*** Begin section ***

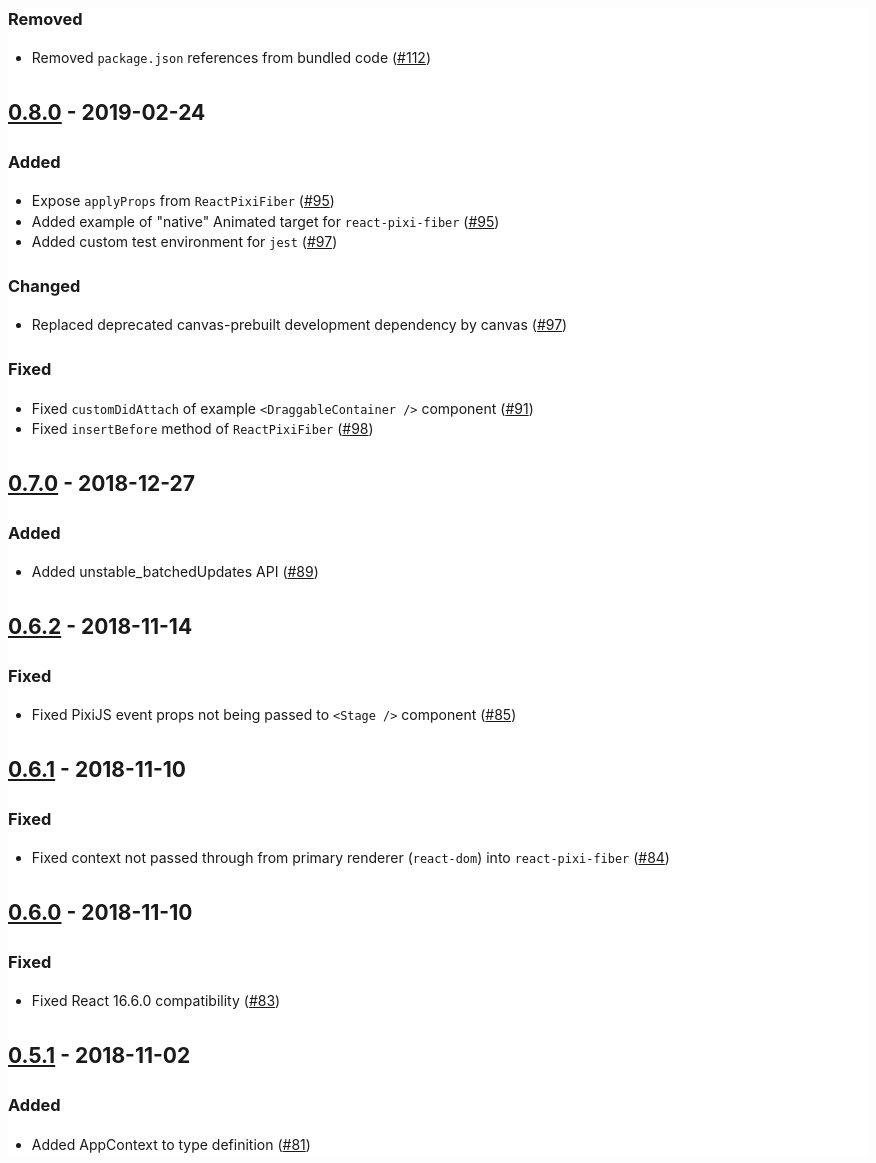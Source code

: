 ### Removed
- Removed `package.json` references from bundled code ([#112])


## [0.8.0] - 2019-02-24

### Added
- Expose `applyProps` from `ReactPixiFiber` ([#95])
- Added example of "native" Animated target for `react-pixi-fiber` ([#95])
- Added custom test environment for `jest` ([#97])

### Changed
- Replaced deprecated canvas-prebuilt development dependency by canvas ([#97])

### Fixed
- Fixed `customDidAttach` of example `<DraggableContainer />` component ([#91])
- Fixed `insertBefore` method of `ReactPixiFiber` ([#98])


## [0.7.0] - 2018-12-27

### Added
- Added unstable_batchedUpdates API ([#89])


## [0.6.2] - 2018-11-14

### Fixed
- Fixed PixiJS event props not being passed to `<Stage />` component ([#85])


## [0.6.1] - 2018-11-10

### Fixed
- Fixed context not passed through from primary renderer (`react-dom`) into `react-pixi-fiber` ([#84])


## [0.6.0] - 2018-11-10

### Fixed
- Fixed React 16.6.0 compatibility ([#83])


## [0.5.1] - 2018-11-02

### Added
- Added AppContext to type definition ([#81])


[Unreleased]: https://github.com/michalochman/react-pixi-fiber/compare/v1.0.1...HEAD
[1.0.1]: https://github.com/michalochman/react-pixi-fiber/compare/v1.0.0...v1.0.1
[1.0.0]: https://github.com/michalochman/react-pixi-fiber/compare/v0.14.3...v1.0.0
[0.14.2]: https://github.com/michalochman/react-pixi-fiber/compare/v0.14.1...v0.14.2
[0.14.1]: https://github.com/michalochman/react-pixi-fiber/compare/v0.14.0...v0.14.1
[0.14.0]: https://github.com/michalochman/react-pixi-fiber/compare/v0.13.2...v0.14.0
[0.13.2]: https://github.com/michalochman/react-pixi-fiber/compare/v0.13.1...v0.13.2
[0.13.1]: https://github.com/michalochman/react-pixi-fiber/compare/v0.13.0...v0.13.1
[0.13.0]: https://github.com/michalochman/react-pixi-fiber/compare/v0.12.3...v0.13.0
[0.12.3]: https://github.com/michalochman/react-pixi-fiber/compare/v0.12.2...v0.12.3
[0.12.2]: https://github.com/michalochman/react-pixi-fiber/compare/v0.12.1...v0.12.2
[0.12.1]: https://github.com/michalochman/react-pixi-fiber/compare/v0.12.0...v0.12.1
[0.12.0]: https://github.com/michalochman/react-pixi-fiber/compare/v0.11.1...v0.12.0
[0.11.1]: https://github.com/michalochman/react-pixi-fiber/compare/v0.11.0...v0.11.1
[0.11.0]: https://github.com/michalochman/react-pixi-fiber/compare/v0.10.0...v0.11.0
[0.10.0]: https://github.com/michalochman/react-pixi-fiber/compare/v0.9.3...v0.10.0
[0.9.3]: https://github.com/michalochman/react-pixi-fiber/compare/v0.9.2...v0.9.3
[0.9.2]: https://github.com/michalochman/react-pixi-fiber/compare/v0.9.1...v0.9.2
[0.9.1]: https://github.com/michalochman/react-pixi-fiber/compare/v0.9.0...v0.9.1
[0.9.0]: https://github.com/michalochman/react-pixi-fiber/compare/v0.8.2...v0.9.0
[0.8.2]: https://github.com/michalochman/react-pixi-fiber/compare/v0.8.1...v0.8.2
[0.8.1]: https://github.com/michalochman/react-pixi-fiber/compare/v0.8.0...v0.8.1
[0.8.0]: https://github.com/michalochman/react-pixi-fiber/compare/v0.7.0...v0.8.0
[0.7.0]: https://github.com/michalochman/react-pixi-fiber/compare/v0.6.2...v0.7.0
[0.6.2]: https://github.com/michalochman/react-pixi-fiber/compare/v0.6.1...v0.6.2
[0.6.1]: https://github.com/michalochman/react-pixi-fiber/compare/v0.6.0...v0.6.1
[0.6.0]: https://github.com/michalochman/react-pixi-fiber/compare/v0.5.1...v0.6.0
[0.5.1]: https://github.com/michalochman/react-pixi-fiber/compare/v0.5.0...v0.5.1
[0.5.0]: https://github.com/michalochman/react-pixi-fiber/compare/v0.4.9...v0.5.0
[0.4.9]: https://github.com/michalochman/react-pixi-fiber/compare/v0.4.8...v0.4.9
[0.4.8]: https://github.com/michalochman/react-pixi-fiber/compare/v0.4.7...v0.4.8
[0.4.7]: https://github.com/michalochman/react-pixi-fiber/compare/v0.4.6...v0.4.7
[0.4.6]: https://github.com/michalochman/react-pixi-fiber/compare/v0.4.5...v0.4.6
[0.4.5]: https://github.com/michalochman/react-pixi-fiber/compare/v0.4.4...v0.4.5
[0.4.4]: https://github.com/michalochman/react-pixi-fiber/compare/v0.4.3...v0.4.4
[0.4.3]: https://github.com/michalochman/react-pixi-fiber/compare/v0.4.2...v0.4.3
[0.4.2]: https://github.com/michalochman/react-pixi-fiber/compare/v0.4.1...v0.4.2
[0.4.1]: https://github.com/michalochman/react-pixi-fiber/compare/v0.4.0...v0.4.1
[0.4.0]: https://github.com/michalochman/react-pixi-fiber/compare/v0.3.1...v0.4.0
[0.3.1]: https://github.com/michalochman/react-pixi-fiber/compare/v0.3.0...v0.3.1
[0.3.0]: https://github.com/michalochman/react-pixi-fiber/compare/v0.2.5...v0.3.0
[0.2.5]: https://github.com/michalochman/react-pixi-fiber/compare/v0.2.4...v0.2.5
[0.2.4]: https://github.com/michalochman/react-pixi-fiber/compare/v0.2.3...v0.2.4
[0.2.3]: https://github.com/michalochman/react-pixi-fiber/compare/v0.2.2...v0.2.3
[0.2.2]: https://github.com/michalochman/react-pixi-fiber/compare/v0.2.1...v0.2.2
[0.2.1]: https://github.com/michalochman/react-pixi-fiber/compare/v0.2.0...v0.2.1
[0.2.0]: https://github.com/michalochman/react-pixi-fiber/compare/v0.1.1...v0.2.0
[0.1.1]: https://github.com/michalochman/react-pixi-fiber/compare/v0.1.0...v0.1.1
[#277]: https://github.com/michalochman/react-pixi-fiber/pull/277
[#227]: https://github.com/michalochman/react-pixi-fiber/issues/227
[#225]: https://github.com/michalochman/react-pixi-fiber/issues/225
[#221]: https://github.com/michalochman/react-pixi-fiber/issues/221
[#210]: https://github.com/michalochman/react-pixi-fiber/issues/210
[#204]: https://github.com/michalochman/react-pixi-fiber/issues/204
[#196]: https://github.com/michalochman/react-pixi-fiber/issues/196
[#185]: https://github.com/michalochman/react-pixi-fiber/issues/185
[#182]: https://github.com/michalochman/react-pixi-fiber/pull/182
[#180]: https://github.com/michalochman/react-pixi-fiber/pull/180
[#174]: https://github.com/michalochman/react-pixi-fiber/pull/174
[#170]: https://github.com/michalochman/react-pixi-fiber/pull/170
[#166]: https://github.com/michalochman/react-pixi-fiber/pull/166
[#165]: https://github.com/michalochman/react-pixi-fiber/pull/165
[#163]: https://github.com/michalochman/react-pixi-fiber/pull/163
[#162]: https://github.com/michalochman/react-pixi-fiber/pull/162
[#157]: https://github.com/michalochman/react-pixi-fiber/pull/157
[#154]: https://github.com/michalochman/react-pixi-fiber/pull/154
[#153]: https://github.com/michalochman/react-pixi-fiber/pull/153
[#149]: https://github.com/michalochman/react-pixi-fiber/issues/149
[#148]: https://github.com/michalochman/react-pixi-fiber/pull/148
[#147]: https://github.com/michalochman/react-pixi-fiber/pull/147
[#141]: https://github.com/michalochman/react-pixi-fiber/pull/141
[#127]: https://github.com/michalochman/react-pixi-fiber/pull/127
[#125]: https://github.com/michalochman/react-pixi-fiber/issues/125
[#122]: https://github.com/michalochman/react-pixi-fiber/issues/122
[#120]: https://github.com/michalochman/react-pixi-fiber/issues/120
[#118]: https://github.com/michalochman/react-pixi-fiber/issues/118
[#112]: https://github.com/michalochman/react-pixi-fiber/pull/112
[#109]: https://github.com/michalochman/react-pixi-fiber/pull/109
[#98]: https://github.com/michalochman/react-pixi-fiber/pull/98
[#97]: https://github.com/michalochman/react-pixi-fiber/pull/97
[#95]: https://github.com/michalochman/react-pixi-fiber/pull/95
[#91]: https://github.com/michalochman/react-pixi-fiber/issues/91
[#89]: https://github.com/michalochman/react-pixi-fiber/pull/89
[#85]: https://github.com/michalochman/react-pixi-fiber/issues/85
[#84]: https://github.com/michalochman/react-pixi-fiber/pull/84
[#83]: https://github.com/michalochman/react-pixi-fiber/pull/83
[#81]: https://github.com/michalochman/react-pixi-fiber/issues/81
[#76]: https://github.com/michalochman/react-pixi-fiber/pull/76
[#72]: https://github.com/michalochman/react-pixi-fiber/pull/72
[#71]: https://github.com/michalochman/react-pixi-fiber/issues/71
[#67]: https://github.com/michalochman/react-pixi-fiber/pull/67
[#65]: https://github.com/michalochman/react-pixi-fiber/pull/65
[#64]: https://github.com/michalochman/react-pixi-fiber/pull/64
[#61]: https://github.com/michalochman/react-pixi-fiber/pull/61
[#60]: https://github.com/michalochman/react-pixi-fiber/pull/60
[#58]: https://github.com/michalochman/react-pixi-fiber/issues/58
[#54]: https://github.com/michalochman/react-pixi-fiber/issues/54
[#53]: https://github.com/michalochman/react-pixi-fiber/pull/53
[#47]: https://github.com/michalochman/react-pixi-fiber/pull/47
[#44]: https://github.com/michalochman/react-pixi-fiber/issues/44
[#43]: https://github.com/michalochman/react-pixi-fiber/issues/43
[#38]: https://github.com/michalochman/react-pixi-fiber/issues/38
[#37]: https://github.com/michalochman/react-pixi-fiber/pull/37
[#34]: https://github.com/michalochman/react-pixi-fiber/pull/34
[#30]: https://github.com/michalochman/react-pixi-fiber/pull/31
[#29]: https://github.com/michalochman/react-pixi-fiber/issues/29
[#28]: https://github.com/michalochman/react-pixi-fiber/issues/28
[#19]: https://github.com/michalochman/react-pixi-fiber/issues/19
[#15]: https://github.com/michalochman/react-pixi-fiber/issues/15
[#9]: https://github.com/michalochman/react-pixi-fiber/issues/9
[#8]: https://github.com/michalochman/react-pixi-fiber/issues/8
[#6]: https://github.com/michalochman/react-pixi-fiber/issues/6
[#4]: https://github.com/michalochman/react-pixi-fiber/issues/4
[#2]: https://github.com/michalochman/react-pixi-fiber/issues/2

*** End section ***
*** Begin section ***

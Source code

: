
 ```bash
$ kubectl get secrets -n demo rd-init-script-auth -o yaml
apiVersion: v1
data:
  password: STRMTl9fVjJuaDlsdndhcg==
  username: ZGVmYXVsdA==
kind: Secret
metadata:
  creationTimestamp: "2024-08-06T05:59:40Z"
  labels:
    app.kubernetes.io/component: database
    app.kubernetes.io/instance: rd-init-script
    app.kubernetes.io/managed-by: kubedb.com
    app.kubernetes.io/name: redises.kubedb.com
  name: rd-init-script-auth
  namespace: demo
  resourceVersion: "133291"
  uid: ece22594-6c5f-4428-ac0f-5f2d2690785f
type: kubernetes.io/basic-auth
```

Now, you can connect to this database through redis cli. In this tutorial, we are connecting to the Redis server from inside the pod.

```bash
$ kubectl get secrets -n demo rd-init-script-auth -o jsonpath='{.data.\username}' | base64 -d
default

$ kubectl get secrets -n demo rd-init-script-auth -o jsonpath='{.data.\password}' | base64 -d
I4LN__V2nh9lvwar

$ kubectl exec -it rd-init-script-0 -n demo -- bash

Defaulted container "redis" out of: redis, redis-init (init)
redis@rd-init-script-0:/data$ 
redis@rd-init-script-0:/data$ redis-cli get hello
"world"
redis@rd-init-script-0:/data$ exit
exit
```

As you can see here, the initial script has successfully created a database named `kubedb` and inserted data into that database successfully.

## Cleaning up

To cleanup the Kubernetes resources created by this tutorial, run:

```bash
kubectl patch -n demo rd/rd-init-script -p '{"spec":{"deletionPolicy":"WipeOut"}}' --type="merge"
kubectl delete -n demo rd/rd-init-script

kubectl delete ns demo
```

*** End section ***
*** Begin section ***

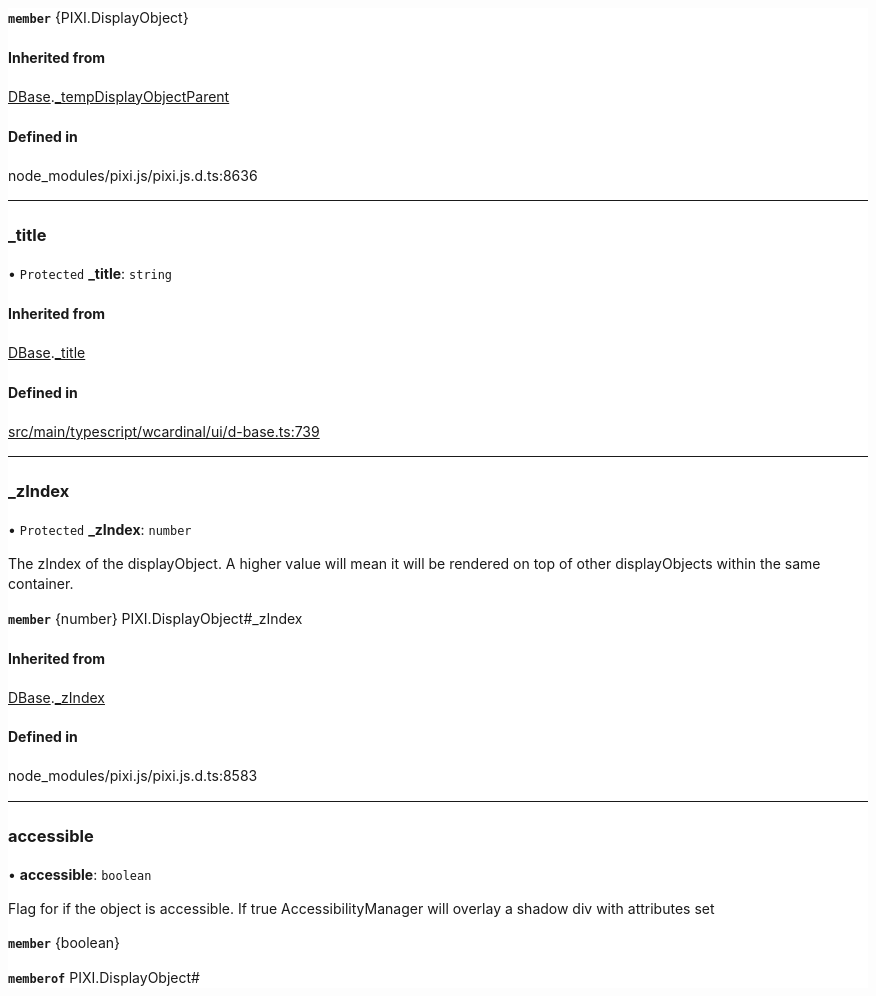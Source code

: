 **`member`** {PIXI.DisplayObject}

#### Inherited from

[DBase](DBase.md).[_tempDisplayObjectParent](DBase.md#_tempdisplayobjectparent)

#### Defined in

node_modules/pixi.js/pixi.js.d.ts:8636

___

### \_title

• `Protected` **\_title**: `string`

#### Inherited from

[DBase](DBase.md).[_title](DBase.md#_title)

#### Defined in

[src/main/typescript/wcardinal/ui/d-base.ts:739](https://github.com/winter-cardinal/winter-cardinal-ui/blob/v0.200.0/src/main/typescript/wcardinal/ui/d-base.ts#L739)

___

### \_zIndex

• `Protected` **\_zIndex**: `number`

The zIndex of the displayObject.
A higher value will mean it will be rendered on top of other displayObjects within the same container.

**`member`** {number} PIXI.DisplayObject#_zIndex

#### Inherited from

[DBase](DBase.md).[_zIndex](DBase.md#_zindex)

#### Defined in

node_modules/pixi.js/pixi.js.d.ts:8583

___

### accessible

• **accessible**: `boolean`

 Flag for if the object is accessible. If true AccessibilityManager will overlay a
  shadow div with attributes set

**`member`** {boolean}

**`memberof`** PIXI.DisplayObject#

*** End section ***

[EXERCISE INSTRUCTIONS] Only the number should be given: how many lines in the entries above contain the string "tutorial"?

[OUTPUT FOR THIS TASK] 2